[Assignment]: Set down all of the entries below exactly, and omit the pictures.
-- Opening Marker --
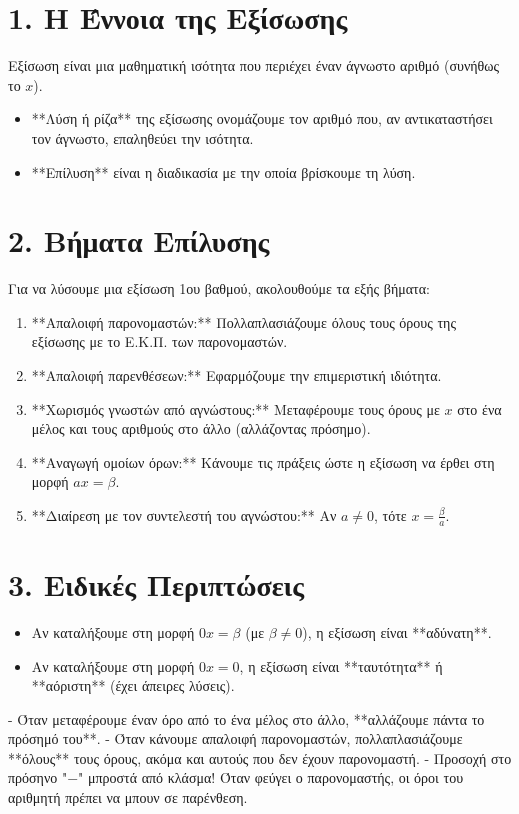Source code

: \documentclass[11pt,a4paper,modern]{FFExercises}
\begin{document}

\section*{1. Η Έννοια της Εξίσωσης}
Εξίσωση είναι μια μαθηματική ισότητα που περιέχει έναν άγνωστο αριθμό (συνήθως το $x$).
\begin{itemize}
    \item **Λύση ή ρίζα** της εξίσωσης ονομάζουμε τον αριθμό που, αν αντικαταστήσει τον άγνωστο, επαληθεύει την ισότητα.
    \item **Επίλυση** είναι η διαδικασία με την οποία βρίσκουμε τη λύση.
\end{itemize}

\section*{2. Βήματα Επίλυσης}
Για να λύσουμε μια εξίσωση 1ου βαθμού, ακολουθούμε τα εξής βήματα:
\begin{enumerate}
    \item **Απαλοιφή παρονομαστών:** Πολλαπλασιάζουμε όλους τους όρους της εξίσωσης με το Ε.Κ.Π. των παρονομαστών.
    \item **Απαλοιφή παρενθέσεων:** Εφαρμόζουμε την επιμεριστική ιδιότητα.
    \item **Χωρισμός γνωστών από αγνώστους:** Μεταφέρουμε τους όρους με $x$ στο ένα μέλος και τους αριθμούς στο άλλο (αλλάζοντας πρόσημο).
    \item **Αναγωγή ομοίων όρων:** Κάνουμε τις πράξεις ώστε η εξίσωση να έρθει στη μορφή $ax = \beta$.
    \item **Διαίρεση με τον συντελεστή του αγνώστου:** Αν $a \neq 0$, τότε $x = \frac{\beta}{a}$.
\end{enumerate}

\section*{3. Ειδικές Περιπτώσεις}
\begin{itemize}
    \item Αν καταλήξουμε στη μορφή $0x = \beta$ (με $\beta \neq 0$), η εξίσωση είναι **αδύνατη**.
    \item Αν καταλήξουμε στη μορφή $0x = 0$, η εξίσωση είναι **ταυτότητα** ή **αόριστη** (έχει άπειρες λύσεις).
\end{itemize}

\begin{tcolorbox}[colback=red!5!white,colframe=red!75!black,title=Προσοχή στα Λάθη!]
    - Όταν μεταφέρουμε έναν όρο από το ένα μέλος στο άλλο, **αλλάζουμε πάντα το πρόσημό του**.
    - Όταν κάνουμε απαλοιφή παρονομαστών, πολλαπλασιάζουμε **όλους** τους όρους, ακόμα και αυτούς που δεν έχουν παρονομαστή.
    - Προσοχή στο πρόσηνο "$-$" μπροστά από κλάσμα! Όταν φεύγει ο παρονομαστής, οι όροι του αριθμητή πρέπει να μπουν σε παρένθεση.
\end{tcolorbox}
\end{document}

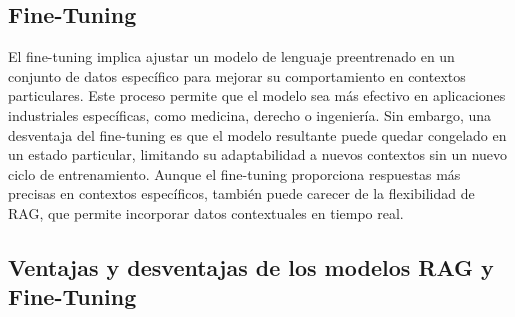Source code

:   \newpage
  
  \subsection{Fine-Tuning}
  El fine-tuning implica ajustar un modelo de lenguaje preentrenado en un conjunto de datos específico para mejorar su comportamiento en contextos particulares. Este proceso permite que el modelo sea más efectivo en aplicaciones industriales específicas, como medicina, derecho o ingeniería. Sin embargo, una desventaja del fine-tuning es que el modelo resultante puede quedar congelado en un estado particular, limitando su adaptabilidad a nuevos contextos sin un nuevo ciclo de entrenamiento.
  Aunque el fine-tuning proporciona respuestas más precisas en contextos específicos, también puede carecer de la flexibilidad de RAG, que permite incorporar datos contextuales en tiempo real.
   
  \newpage
\subsection{Ventajas y desventajas de los modelos RAG y Fine-Tuning}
-- Closing Marker --
[Your solution]:
Source code

: \documentclass[11pt,a4paper,modern]{FFExercises}
\begin{document}

\section*{1. Η Έννοια της Εξίσωσης}
Εξίσωση είναι μια μαθηματική ισότητα που περιέχει έναν άγνωστο αριθμό (συνήθως το $x$).
\begin{itemize}
    \item **Λύση ή ρίζα** της εξίσωσης ονομάζουμε τον αριθμό που, αν αντικαταστήσει τον άγνωστο, επαληθεύει την ισότητα.
    \item **Επίλυση** είναι η διαδικασία με την οποία βρίσκουμε τη λύση.
\end{itemize}

\section*{2. Βήματα Επίλυσης}
Για να λύσουμε μια εξίσωση 1ου βαθμού, ακολουθούμε τα εξής βήματα:
\begin{enumerate}
    \item **Απαλοιφή παρονομαστών:** Πολλαπλασιάζουμε όλους τους όρους της εξίσωσης με το Ε.Κ.Π. των παρονομαστών.
    \item **Απαλοιφή παρενθέσεων:** Εφαρμόζουμε την επιμεριστική ιδιότητα.
    \item **Χωρισμός γνωστών από αγνώστους:** Μεταφέρουμε τους όρους με $x$ στο ένα μέλος και τους αριθμούς στο άλλο (αλλάζοντας πρόσημο).
    \item **Αναγωγή ομοίων όρων:** Κάνουμε τις πράξεις ώστε η εξίσωση να έρθει στη μορφή $ax = \beta$.
    \item **Διαίρεση με τον συντελεστή του αγνώστου:** Αν $a \neq 0$, τότε $x = \frac{\beta}{a}$.
\end{enumerate}

\section*{3. Ειδικές Περιπτώσεις}
\begin{itemize}
    \item Αν καταλήξουμε στη μορφή $0x = \beta$ (με $\beta \neq 0$), η εξίσωση είναι **αδύνατη**.
    \item Αν καταλήξουμε στη μορφή $0x = 0$, η εξίσωση είναι **ταυτότητα** ή **αόριστη** (έχει άπειρες λύσεις).
\end{itemize}

\begin{tcolorbox}[colback=red!5!white,colframe=red!75!black,title=Προσοχή στα Λάθη!]
    - Όταν μεταφέρουμε έναν όρο από το ένα μέλος στο άλλο, **αλλάζουμε πάντα το πρόσημό του**.
    - Όταν κάνουμε απαλοιφή παρονομαστών, πολλαπλασιάζουμε **όλους** τους όρους, ακόμα και αυτούς που δεν έχουν παρονομαστή.
    - Προσοχή στο πρόσηνο "$-$" μπροστά από κλάσμα! Όταν φεύγει ο παρονομαστής, οι όροι του αριθμητή πρέπει να μπουν σε παρένθεση.
\end{tcolorbox}
\end{document}

Source code

:   \newpage
  
  \subsection{Fine-Tuning}
  El fine-tuning implica ajustar un modelo de lenguaje preentrenado en un conjunto de datos específico para mejorar su comportamiento en contextos particulares. Este proceso permite que el modelo sea más efectivo en aplicaciones industriales específicas, como medicina, derecho o ingeniería. Sin embargo, una desventaja del fine-tuning es que el modelo resultante puede quedar congelado en un estado particular, limitando su adaptabilidad a nuevos contextos sin un nuevo ciclo de entrenamiento.
  Aunque el fine-tuning proporciona respuestas más precisas en contextos específicos, también puede carecer de la flexibilidad de RAG, que permite incorporar datos contextuales en tiempo real.
   
  \newpage
\subsection{Ventajas y desventajas de los modelos RAG y Fine-Tuning}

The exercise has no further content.